### What to do
Scan the entries that follow for the word "estado", then report every line in which it appears.
[Opening Given information section]
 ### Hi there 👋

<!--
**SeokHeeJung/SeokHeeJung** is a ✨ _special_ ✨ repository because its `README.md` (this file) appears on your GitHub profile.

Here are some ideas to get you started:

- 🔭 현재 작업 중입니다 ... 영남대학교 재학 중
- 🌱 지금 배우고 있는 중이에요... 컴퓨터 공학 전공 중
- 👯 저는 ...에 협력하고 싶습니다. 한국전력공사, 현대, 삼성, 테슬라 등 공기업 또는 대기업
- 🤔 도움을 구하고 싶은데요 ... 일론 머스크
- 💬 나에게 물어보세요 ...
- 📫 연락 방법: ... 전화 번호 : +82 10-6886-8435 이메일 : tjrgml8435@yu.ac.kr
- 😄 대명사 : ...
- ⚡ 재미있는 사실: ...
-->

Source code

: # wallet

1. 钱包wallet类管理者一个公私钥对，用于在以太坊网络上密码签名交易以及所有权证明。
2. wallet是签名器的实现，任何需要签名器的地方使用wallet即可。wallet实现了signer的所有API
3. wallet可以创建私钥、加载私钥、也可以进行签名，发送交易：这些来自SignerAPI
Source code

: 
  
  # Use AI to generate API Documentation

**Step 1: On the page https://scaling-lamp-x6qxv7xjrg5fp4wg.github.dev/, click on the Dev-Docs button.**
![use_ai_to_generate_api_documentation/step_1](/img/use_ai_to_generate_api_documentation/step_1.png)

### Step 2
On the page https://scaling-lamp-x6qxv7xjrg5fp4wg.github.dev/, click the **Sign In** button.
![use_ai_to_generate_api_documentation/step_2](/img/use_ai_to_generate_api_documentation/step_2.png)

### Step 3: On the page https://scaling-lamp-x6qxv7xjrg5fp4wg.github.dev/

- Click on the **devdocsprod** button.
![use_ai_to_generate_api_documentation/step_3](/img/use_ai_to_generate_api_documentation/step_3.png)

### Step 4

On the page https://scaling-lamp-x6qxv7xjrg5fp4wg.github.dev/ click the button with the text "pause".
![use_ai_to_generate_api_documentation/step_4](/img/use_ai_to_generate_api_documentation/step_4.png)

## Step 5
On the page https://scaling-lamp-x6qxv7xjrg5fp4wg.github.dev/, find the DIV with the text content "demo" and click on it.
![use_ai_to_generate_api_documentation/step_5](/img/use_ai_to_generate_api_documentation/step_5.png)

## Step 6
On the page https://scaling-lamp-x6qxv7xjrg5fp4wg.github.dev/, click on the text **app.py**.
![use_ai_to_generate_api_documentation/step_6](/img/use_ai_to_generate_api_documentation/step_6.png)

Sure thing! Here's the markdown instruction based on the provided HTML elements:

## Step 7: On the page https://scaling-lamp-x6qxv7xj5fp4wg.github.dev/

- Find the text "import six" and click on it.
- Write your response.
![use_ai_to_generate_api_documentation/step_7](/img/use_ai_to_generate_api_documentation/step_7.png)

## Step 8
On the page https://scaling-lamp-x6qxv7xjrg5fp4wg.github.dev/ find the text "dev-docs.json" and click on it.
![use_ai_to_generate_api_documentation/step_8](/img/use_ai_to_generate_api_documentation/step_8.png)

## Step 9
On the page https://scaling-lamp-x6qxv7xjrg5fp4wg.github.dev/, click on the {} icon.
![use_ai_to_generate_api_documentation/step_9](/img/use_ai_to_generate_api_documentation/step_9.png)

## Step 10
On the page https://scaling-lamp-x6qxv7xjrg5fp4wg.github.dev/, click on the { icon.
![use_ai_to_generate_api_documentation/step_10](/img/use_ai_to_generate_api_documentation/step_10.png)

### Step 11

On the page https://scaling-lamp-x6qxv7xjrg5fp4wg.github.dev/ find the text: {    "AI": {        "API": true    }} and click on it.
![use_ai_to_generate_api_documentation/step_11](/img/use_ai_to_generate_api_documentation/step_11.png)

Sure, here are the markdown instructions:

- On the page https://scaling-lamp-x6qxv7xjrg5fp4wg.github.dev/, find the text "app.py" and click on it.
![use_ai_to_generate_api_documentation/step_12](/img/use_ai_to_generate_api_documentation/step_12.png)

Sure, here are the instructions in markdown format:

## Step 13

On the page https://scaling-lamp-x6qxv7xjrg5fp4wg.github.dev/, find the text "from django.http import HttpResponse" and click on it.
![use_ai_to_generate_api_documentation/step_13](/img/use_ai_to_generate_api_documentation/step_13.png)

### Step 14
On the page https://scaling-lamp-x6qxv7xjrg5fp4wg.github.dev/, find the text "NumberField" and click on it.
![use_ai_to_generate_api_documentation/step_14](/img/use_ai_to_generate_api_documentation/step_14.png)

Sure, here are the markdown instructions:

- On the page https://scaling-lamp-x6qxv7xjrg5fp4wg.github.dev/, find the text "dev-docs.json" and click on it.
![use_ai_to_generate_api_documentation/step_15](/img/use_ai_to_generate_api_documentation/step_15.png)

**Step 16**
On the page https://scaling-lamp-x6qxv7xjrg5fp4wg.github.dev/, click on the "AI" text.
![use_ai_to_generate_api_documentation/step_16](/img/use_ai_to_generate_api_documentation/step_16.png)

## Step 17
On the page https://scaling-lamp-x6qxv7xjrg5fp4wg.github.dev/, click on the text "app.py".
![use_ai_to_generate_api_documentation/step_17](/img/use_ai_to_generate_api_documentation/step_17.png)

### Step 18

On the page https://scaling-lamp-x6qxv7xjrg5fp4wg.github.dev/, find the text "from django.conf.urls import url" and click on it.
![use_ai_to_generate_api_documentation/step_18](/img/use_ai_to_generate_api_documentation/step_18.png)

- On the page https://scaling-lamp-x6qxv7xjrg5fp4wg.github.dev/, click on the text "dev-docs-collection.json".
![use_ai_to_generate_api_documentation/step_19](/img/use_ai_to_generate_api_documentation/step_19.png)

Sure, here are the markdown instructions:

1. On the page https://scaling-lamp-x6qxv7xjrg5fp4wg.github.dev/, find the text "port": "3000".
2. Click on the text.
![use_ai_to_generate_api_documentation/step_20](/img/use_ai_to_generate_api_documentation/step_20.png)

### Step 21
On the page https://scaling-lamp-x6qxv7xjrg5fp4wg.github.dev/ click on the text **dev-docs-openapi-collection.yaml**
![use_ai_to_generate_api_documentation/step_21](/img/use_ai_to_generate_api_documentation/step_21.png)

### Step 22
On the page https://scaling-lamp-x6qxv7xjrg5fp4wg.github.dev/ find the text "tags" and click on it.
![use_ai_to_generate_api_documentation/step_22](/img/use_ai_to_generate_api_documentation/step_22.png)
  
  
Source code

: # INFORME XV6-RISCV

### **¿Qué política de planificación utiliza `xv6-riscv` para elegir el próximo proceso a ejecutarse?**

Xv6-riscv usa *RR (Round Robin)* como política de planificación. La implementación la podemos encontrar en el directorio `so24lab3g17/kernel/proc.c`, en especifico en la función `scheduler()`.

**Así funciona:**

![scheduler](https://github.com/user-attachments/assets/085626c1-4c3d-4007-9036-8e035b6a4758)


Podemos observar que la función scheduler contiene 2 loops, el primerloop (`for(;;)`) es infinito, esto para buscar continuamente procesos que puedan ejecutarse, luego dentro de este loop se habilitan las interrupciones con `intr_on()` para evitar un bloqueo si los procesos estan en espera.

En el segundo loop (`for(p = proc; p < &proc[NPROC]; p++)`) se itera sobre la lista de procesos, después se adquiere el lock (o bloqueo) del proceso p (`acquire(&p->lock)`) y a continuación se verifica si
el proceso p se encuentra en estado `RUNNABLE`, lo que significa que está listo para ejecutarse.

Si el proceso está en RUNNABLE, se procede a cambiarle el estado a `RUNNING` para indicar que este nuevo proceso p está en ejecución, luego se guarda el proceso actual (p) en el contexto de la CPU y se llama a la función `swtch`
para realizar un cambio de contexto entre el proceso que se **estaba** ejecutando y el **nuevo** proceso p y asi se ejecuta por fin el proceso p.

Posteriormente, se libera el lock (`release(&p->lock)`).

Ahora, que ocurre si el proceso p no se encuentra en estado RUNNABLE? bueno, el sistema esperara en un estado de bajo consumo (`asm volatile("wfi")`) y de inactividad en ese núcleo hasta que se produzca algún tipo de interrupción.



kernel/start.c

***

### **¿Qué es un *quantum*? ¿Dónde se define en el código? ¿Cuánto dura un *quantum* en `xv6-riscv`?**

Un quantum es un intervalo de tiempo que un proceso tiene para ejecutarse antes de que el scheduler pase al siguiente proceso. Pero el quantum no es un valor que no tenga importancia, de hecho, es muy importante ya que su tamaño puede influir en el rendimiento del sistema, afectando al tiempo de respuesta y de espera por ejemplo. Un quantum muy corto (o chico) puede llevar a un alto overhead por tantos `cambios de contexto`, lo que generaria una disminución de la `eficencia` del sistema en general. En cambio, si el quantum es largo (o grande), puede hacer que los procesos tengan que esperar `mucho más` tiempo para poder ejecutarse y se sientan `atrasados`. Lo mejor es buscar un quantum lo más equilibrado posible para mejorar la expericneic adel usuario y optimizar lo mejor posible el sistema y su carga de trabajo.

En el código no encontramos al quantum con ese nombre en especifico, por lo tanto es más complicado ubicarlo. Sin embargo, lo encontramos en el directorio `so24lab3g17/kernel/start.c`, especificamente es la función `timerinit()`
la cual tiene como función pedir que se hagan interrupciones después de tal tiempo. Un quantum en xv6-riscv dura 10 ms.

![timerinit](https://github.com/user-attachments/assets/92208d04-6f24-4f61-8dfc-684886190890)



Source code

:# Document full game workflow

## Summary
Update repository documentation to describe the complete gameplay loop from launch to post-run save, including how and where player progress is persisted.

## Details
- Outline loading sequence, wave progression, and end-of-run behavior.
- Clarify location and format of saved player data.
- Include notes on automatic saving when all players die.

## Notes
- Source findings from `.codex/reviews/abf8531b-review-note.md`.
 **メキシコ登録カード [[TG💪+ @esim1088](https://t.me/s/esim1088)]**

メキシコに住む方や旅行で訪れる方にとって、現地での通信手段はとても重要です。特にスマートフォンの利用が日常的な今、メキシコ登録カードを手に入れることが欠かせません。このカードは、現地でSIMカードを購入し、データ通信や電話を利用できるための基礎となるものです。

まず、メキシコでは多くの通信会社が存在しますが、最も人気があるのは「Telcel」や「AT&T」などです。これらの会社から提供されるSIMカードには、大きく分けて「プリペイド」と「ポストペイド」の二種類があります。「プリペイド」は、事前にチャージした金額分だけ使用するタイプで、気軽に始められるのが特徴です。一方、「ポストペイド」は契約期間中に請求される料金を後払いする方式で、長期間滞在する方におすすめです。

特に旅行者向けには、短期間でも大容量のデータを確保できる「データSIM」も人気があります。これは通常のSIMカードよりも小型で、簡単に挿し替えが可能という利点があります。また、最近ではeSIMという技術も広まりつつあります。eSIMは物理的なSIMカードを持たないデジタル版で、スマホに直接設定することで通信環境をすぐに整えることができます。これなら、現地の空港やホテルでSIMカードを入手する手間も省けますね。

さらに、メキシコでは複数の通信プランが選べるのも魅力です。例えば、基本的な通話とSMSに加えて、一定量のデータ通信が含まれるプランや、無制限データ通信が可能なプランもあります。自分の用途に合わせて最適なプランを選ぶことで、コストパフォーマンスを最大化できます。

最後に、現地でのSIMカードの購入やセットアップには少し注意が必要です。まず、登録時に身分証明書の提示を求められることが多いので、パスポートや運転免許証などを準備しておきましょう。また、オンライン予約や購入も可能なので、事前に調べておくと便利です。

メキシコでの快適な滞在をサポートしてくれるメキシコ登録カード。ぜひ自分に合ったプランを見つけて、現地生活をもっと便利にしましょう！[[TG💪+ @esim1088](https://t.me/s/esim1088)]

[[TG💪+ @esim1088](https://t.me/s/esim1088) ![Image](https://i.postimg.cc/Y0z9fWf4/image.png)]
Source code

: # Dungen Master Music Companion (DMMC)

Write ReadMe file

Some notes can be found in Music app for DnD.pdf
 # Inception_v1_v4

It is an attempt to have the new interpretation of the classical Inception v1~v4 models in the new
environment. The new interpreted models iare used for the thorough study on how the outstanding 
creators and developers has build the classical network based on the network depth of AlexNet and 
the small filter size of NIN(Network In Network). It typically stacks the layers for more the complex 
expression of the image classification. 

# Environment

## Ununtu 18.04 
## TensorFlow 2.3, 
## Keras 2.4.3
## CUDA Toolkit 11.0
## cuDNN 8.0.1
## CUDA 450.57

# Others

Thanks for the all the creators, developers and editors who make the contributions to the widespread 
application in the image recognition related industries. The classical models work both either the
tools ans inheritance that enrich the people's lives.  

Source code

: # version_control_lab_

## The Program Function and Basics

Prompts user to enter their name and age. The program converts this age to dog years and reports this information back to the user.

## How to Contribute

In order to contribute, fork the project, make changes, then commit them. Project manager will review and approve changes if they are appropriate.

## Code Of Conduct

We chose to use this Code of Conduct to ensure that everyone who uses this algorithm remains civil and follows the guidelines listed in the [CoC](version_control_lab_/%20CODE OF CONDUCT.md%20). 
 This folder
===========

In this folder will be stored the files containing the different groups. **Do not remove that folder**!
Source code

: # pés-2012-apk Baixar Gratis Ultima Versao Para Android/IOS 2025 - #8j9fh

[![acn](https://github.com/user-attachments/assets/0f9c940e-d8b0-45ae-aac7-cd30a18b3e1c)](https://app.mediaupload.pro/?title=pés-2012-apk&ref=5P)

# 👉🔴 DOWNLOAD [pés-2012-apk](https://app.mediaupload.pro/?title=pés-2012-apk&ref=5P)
[Closing Given information section]
### Solution for this problem
el proceso p se encuentra en estado `RUNNABLE`, lo que significa que está listo para ejecutarse.
Si el proceso está en RUNNABLE, se procede a cambiarle el estado a `RUNNING` para indicar que este nuevo proceso p está en ejecución, luego se guarda el proceso actual (p) en el contexto de la CPU y se llama a la función `swtch`
Ahora, que ocurre si el proceso p no se encuentra en estado RUNNABLE? bueno, el sistema esperara en un estado de bajo consumo (`asm volatile("wfi")`) y de inactividad en ese núcleo hasta que se produzca algún tipo de interrupción.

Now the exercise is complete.